Sous des apparences visuelles simples et évidentes, Seth fait déjà preuve d'une solide maîtrise des techniques de la bande dessinée, et les utilise pour faire ressentir au lecteur, ses états d'âmes, ses états d'esprit, sa légère mélancolie. Pour autant, il ne s'agit pas d'un récit passéiste ou pessimiste. Seth expose sa passion pour les comic-strips avec délicatesse. Il reconnaît son goût pour les années 1930 et 1940 (pas très loin d'un "c'était mieux avant", mais pas tout à fait), son goût pour les objets manufacturés avec soin (par opposition à industrialisés avec économie de moyens), sa capacité à se sentir ému par ses souvenirs d'enfance. Seth se révèle être un individu très agréable à côtoyer, à découvrir petit à petit au fil de ses discussions avec Chester Brown ou Ruthie, de son monologue intérieur sur sa peur du changement, son habitude de faire des listes, etc.
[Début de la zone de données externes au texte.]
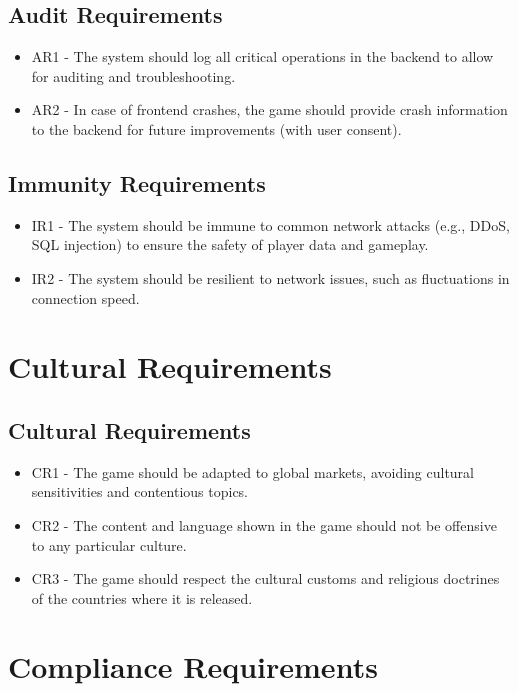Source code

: \documentclass{article}
\begin{document}
\subsection{Audit Requirements}
\begin{itemize}
    \item AR1 - The system should log all critical operations in the backend to allow for auditing and troubleshooting.
    \item AR2 - In case of frontend crashes, the game should provide crash information to the backend for future improvements (with user consent).
\end{itemize}

\subsection{Immunity Requirements}
\begin{itemize}
    \item IR1 - The system should be immune to common network attacks (e.g., DDoS, SQL injection) to ensure the safety of player data and gameplay.
    \item IR2 - The system should be resilient to network issues, such as fluctuations in connection speed.
\end{itemize}

\section{Cultural Requirements}

\subsection{Cultural Requirements}
\begin{itemize}
    \item CR1 - The game should be adapted to global markets, avoiding cultural sensitivities and contentious topics.
    \item CR2 - The content and language shown in the game should not be offensive to any particular culture.
    \item CR3 - The game should respect the cultural customs and religious doctrines of the countries where it is released.
\end{itemize}

\section{Compliance Requirements}
\end{document}
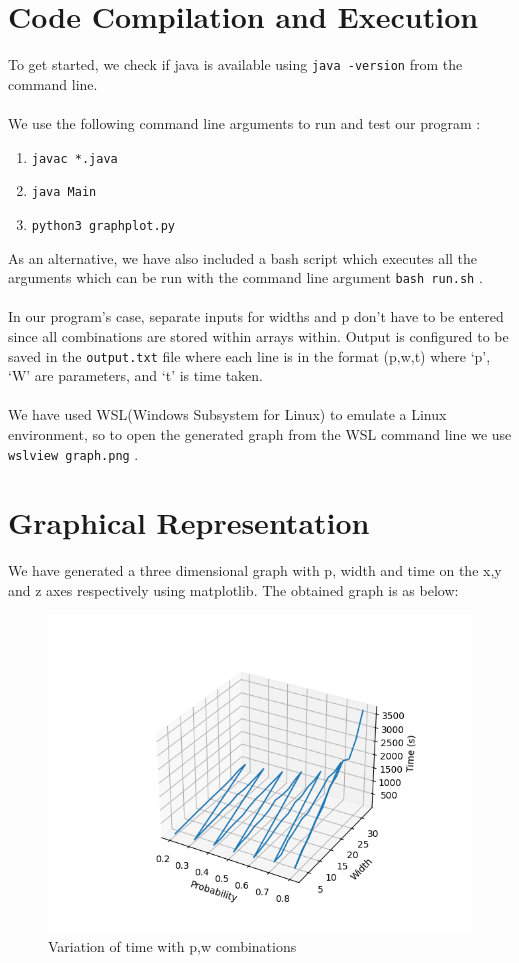 \documentclass{article}
\let\oldtexttt\texttt
\renewcommand{\texttt}[1]{
  \colorbox{bgcolor}{\oldtexttt{#1}}
  }
\begin{document}
\section{Code Compilation and Execution} 
To get started, we check if java is available using \texttt{java -version} from the command line.
\\\\We use the following command line arguments to run and test our program : 
\begin{enumerate}
    \item  \texttt{javac *.java}
    \item  \texttt{java Main}
    \item  \texttt{python3 graphplot.py}
\end{enumerate}
As an alternative, we have also included a bash script which executes all the arguments which can be run with the command line argument \texttt{bash run.sh}.
\\\\In our program's case, separate inputs for widths and p don't have to be entered since all combinations are stored within arrays within. Output is configured to be saved in the \texttt{output.txt} file where each line is in the format (p,w,t) where `p', `W' are parameters, and `t' is time taken.
\\\\We have used WSL(Windows Subsystem for Linux) to emulate a Linux environment, so to open the generated graph from the WSL command line we use \texttt{wslview graph.png}.

\section{Graphical Representation}

We have generated a three dimensional graph with p, width and time on the x,y and z axes respectively using matplotlib. The obtained graph is as below:
\begin{figure}[hbt]
    \centering
    \includegraphics[scale=0.9]{graph.png}
    \caption{Variation of time with p,w combinations}
    \label{fig:graphfinal}
\end{figure}
\end{document}
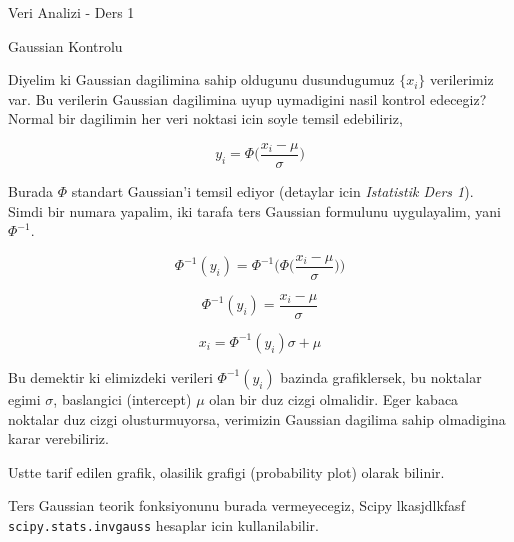 \documentclass[12pt,fleqn]{article}\usepackage{../common}
\begin{document}
Veri Analizi - Ders 1

Gaussian Kontrolu

Diyelim ki Gaussian dagilimina sahip oldugunu dusundugumuz $\{ x_i\}$
verilerimiz var. Bu verilerin Gaussian dagilimina uyup uymadigini nasil
kontrol edecegiz? Normal bir dagilimin her veri noktasi icin soyle temsil
edebiliriz,

\[ y_i = \Phi\bigg(\frac{ x_i - \mu}{\sigma}\bigg) \]

Burada $\Phi$ standart Gaussian'i temsil ediyor (detaylar icin {\em Istatistik
Ders 1}). Simdi bir numara yapalim, iki tarafa ters Gaussian formulunu
uygulayalim, yani $\Phi ^{-1} $. 

\[ \Phi ^{-1}(y_i) = \Phi ^{-1}\bigg(\Phi\bigg(\frac{ x_i - \mu}{\sigma}\bigg)\bigg) \]

\[ \Phi ^{-1}(y_i) = \frac{ x_i - \mu}{\sigma}\]

\[  x_i = \Phi^{-1}(y_i) \sigma + \mu  \]

Bu demektir ki elimizdeki verileri $\Phi^{-1}(y_i)$ bazinda grafiklersek,
bu noktalar egimi $\sigma$, baslangici (intercept) $\mu$ olan bir duz cizgi
olmalidir. Eger kabaca noktalar duz cizgi olusturmuyorsa, verimizin 
Gaussian dagilima sahip olmadigina karar verebiliriz. 

Ustte tarif edilen grafik,  olasilik grafigi (probability plot) olarak
bilinir. 

Ters Gaussian teorik fonksiyonunu burada vermeyecegiz, Scipy lkasjdlkfasf
\verb!scipy.stats.invgauss! hesaplar icin kullanilabilir.
\end{document}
Cette forme de confession se combine avec ce qui constitue la dynamique ou le fil conducteur du récit : la recherche de ce dessinateur remarquable ayant eu une courte carrière. À un premier niveau, cette lente recherche de cet artiste fournit la trame principale et transforme un journal intime en un roman avec une intrigue. Mais Seth s'attache plus à évoquer les traces de la carrière de cet artiste fictif, qu'à décrire ses qualités d'artiste. Petit à petit, le lecteur finit par se dire que cette évocation ressemble fort à une projection de ce que pourrait être le devenir de Seth lui-même : un auteur connaissant une forme de gloire limitée, puis sombrant dans l'oubli. Sous cet angle, ce récit prend une dimension étonnante : Seth évoque ses impressions d'enfance (son passé), il évolue dans le présent, et il contemple ce qui pourrait être sa trajectoire d'artiste. Avec ce point de vue, "It's a good life if you don't weaken" n'est plus une autofiction douce et intime, mais un regard sur une vie en devenir, comme si le moment présent contenait déjà tout les moments futurs. Cette impression est encore renforcée alors que l'histoire s'achève dans une maison de repos pour personnes âgées.
Dans cette histoire, Seth se met en scène dans une autofiction tenant à la fois du journal intime, de son approche de la vie et de sa propre individualité, mais aussi d'une possible structure prédéterminée de son avenir.